Sunday, January 27, 2013

The Conformist




THE CONFORMIST (1971) 



“Molina is the moviegoer as auteur.
Babenco was reaching for something
larger, something tragic and aggressively
moral”—Pauline Kael, The New Yorker

Perhaps this film, “The Conformist,” directed by Bernaldo Bertolucci is the reason why Manuel Puig preferred Jean-Louis Trintignant to play Molina in “Kiss of the Spider Woman”—rather than William Hurt.

European directors like Bertolucci, Visconti and Pasolini—as well as actors like Jean-Louis Trintignant—are relatively more sophisticated and acquainted with decadence and homosexuality on the screen. 

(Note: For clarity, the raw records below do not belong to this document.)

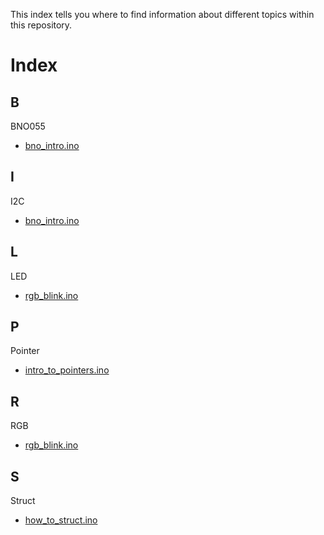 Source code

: This index tells you where to find information about different topics within this repository. 

# Index
## B
BNO055
- [bno_intro.ino](https://github.com/frstray/FR_Arduino_Reference/blob/main/sensors/bno_intro.ino)
## I
I2C
- [bno_intro.ino](https://github.com/frstray/FR_Arduino_Reference/blob/main/sensors/bno_intro.ino)
## L
LED
- [rgb_blink.ino](https://github.com/frstray/FR_Arduino_Reference/blob/main/Basic_Arduino_Concepts/rgb_blink.ino)
## P
Pointer 
- [intro_to_pointers.ino](https://github.com/frstray/FR_Arduino_Reference/blob/main/Basic_Arduino_Concepts/intro_to_pointers.ino)
## R
RGB
- [rgb_blink.ino](https://github.com/frstray/FR_Arduino_Reference/blob/main/Basic_Arduino_Concepts/rgb_blink.ino)
## S
Struct
- [how_to_struct.ino](https://github.com/frstray/FR_Arduino_Reference/blob/main/Basic_Arduino_Concepts/how_to_struct.ino)
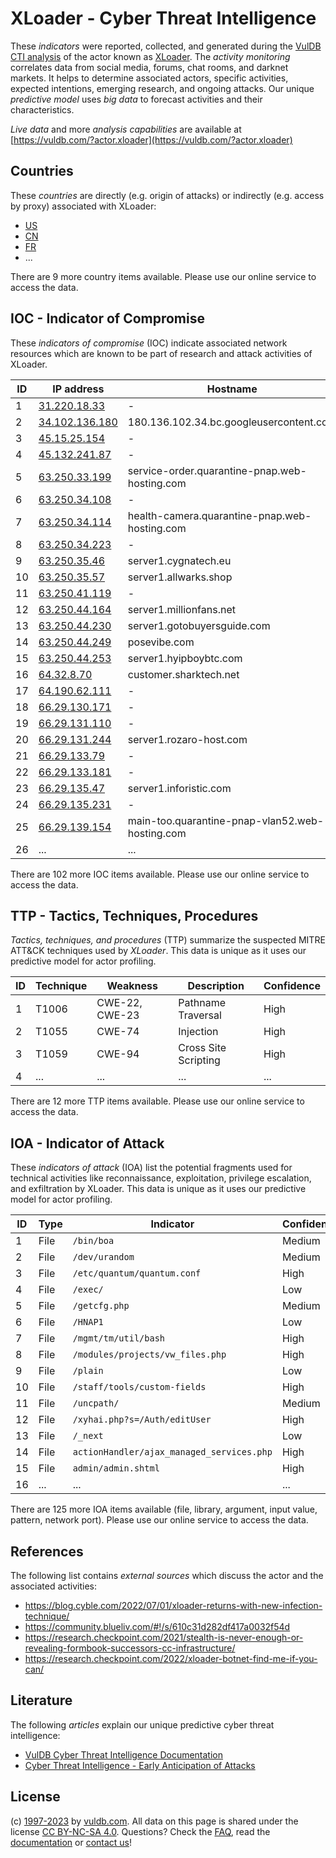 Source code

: # XLoader - Cyber Threat Intelligence

These _indicators_ were reported, collected, and generated during the [VulDB CTI analysis](https://vuldb.com/?kb.cti) of the actor known as [XLoader](https://vuldb.com/?actor.xloader). The _activity monitoring_ correlates data from social media, forums, chat rooms, and darknet markets. It helps to determine associated actors, specific activities, expected intentions, emerging research, and ongoing attacks. Our unique _predictive model_ uses _big data_ to forecast activities and their characteristics.

_Live data_ and more _analysis capabilities_ are available at [https://vuldb.com/?actor.xloader](https://vuldb.com/?actor.xloader)

## Countries

These _countries_ are directly (e.g. origin of attacks) or indirectly (e.g. access by proxy) associated with XLoader:

* [US](https://vuldb.com/?country.us)
* [CN](https://vuldb.com/?country.cn)
* [FR](https://vuldb.com/?country.fr)
* ...

There are 9 more country items available. Please use our online service to access the data.

## IOC - Indicator of Compromise

These _indicators of compromise_ (IOC) indicate associated network resources which are known to be part of research and attack activities of XLoader.

ID | IP address | Hostname | Campaign | Confidence
-- | ---------- | -------- | -------- | ----------
1 | [31.220.18.33](https://vuldb.com/?ip.31.220.18.33) | - | - | High
2 | [34.102.136.180](https://vuldb.com/?ip.34.102.136.180) | 180.136.102.34.bc.googleusercontent.com | - | Medium
3 | [45.15.25.154](https://vuldb.com/?ip.45.15.25.154) | - | - | High
4 | [45.132.241.87](https://vuldb.com/?ip.45.132.241.87) | - | - | High
5 | [63.250.33.199](https://vuldb.com/?ip.63.250.33.199) | service-order.quarantine-pnap.web-hosting.com | - | High
6 | [63.250.34.108](https://vuldb.com/?ip.63.250.34.108) | - | - | High
7 | [63.250.34.114](https://vuldb.com/?ip.63.250.34.114) | health-camera.quarantine-pnap.web-hosting.com | - | High
8 | [63.250.34.223](https://vuldb.com/?ip.63.250.34.223) | - | - | High
9 | [63.250.35.46](https://vuldb.com/?ip.63.250.35.46) | server1.cygnatech.eu | - | High
10 | [63.250.35.57](https://vuldb.com/?ip.63.250.35.57) | server1.allwarks.shop | - | High
11 | [63.250.41.119](https://vuldb.com/?ip.63.250.41.119) | - | - | High
12 | [63.250.44.164](https://vuldb.com/?ip.63.250.44.164) | server1.millionfans.net | - | High
13 | [63.250.44.230](https://vuldb.com/?ip.63.250.44.230) | server1.gotobuyersguide.com | - | High
14 | [63.250.44.249](https://vuldb.com/?ip.63.250.44.249) | posevibe.com | - | High
15 | [63.250.44.253](https://vuldb.com/?ip.63.250.44.253) | server1.hyipboybtc.com | - | High
16 | [64.32.8.70](https://vuldb.com/?ip.64.32.8.70) | customer.sharktech.net | - | High
17 | [64.190.62.111](https://vuldb.com/?ip.64.190.62.111) | - | - | High
18 | [66.29.130.171](https://vuldb.com/?ip.66.29.130.171) | - | - | High
19 | [66.29.131.110](https://vuldb.com/?ip.66.29.131.110) | - | - | High
20 | [66.29.131.244](https://vuldb.com/?ip.66.29.131.244) | server1.rozaro-host.com | - | High
21 | [66.29.133.79](https://vuldb.com/?ip.66.29.133.79) | - | - | High
22 | [66.29.133.181](https://vuldb.com/?ip.66.29.133.181) | - | - | High
23 | [66.29.135.47](https://vuldb.com/?ip.66.29.135.47) | server1.inforistic.com | - | High
24 | [66.29.135.231](https://vuldb.com/?ip.66.29.135.231) | - | - | High
25 | [66.29.139.154](https://vuldb.com/?ip.66.29.139.154) | main-too.quarantine-pnap-vlan52.web-hosting.com | - | High
26 | ... | ... | ... | ...

There are 102 more IOC items available. Please use our online service to access the data.

## TTP - Tactics, Techniques, Procedures

_Tactics, techniques, and procedures_ (TTP) summarize the suspected MITRE ATT&CK techniques used by _XLoader_. This data is unique as it uses our predictive model for actor profiling.

ID | Technique | Weakness | Description | Confidence
-- | --------- | -------- | ----------- | ----------
1 | T1006 | CWE-22, CWE-23 | Pathname Traversal | High
2 | T1055 | CWE-74 | Injection | High
3 | T1059 | CWE-94 | Cross Site Scripting | High
4 | ... | ... | ... | ...

There are 12 more TTP items available. Please use our online service to access the data.

## IOA - Indicator of Attack

These _indicators of attack_ (IOA) list the potential fragments used for technical activities like reconnaissance, exploitation, privilege escalation, and exfiltration by XLoader. This data is unique as it uses our predictive model for actor profiling.

ID | Type | Indicator | Confidence
-- | ---- | --------- | ----------
1 | File | `/bin/boa` | Medium
2 | File | `/dev/urandom` | Medium
3 | File | `/etc/quantum/quantum.conf` | High
4 | File | `/exec/` | Low
5 | File | `/getcfg.php` | Medium
6 | File | `/HNAP1` | Low
7 | File | `/mgmt/tm/util/bash` | High
8 | File | `/modules/projects/vw_files.php` | High
9 | File | `/plain` | Low
10 | File | `/staff/tools/custom-fields` | High
11 | File | `/uncpath/` | Medium
12 | File | `/xyhai.php?s=/Auth/editUser` | High
13 | File | `/_next` | Low
14 | File | `actionHandler/ajax_managed_services.php` | High
15 | File | `admin/admin.shtml` | High
16 | ... | ... | ...

There are 125 more IOA items available (file, library, argument, input value, pattern, network port). Please use our online service to access the data.

## References

The following list contains _external sources_ which discuss the actor and the associated activities:

* https://blog.cyble.com/2022/07/01/xloader-returns-with-new-infection-technique/
* https://community.blueliv.com/#!/s/610c31d282df417a0032f54d
* https://research.checkpoint.com/2021/stealth-is-never-enough-or-revealing-formbook-successors-cc-infrastructure/
* https://research.checkpoint.com/2022/xloader-botnet-find-me-if-you-can/

## Literature

The following _articles_ explain our unique predictive cyber threat intelligence:

* [VulDB Cyber Threat Intelligence Documentation](https://vuldb.com/?kb.cti)
* [Cyber Threat Intelligence - Early Anticipation of Attacks](https://www.scip.ch/en/?labs.20201022)

## License

(c) [1997-2023](https://vuldb.com/?kb.changelog) by [vuldb.com](https://vuldb.com/?kb.about). All data on this page is shared under the license [CC BY-NC-SA 4.0](https://creativecommons.org/licenses/by-nc-sa/4.0/). Questions? Check the [FAQ](https://vuldb.com/?kb.faq), read the [documentation](https://vuldb.com/?kb) or [contact us](https://vuldb.com/?contact)!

“The Conformist” was probably seen by Puig in Buenos Aires—known as the Berlin of South America. The way Trintignant plays Marcello, a repressed homosexual in pre-war Fascist Italy, is perhaps close to what Puig had in mind in terms of an actor who could authentically play a gay personality like Molina.

Molina and Marcello aren’t naïve when it comes to being gay in a repressive anti-gay fascist society—in many ways Italy and Argentina are scenes of the same perverted fascist belief systems.

Pauline Kael in her review of Spider Woman in The New Yorker quipped that “Hurt as Molina is like having a basset hound playing a chihuahua.”

The problem is did William Hurt have any experience or idea what goes through the head of a Latino drag queen—who like so many movie-loving gays had arranged a personal theater of romantic fantasy constantly playing inside her imagination.

Puig in his novel is saying that queens may be useless, silly window-dressing, like movie romances—but it can be lovely to enhance life, making it more rapturously giddy despite or because of how awful the world around them can be.

Trintignant plays Marcello in “The Conformist” with a homoerotic depth much more seriously and authentically—than a rather clueless Hurt who never quite manages to capture the pathos, irony and fag jouissance of Puig’s Molina. 

The Italian novelist Alberto Moravia who wrote the acerbic  “The Conformist” met Puig in a colloquium discussing movies in Rome. Moravia, a seasoned cineaste, was asked by Puig how a star’s presence affected the interpretation of a novel—wondering if it either strengthened or weakens a character.

One has to ask would Trintignant playing Molina had been as successful at Cannes and the Academy Awards—as William Hurt playing Molina was?

Obviously, one has to also ask to what extent did the Hollywood str8t bourgeoisie mentality—purposely “transumptively” recast Molina as a politically correct courageous heroic fag femme fatale in respect to Puig’s quite different version of Molina in his movie?

Puig wasn’t a sentimentalist. There is no authorial voice as such—and the motives behind what the men say are elusive. 

There’s an indication that both men are subversively using each other. Molina using Raul Julia to squeal to the warden—and to get her release. And Julia using Molina to pass the time and fuck every once in awhile. 

The movie supposedly about Molina’s transfiguration thru the power of love, happiness and self-respect (that is shedding his effeminate mannerisms)—all this bourgeois redemptive crap is as phony as the forties screen movies that Molina watches.

Puig shrugged—responding to interviewers with an author’s fatalism, alluding to the nasty old Hollywood story in which writers so often felt cheated fiscally as well as creatively.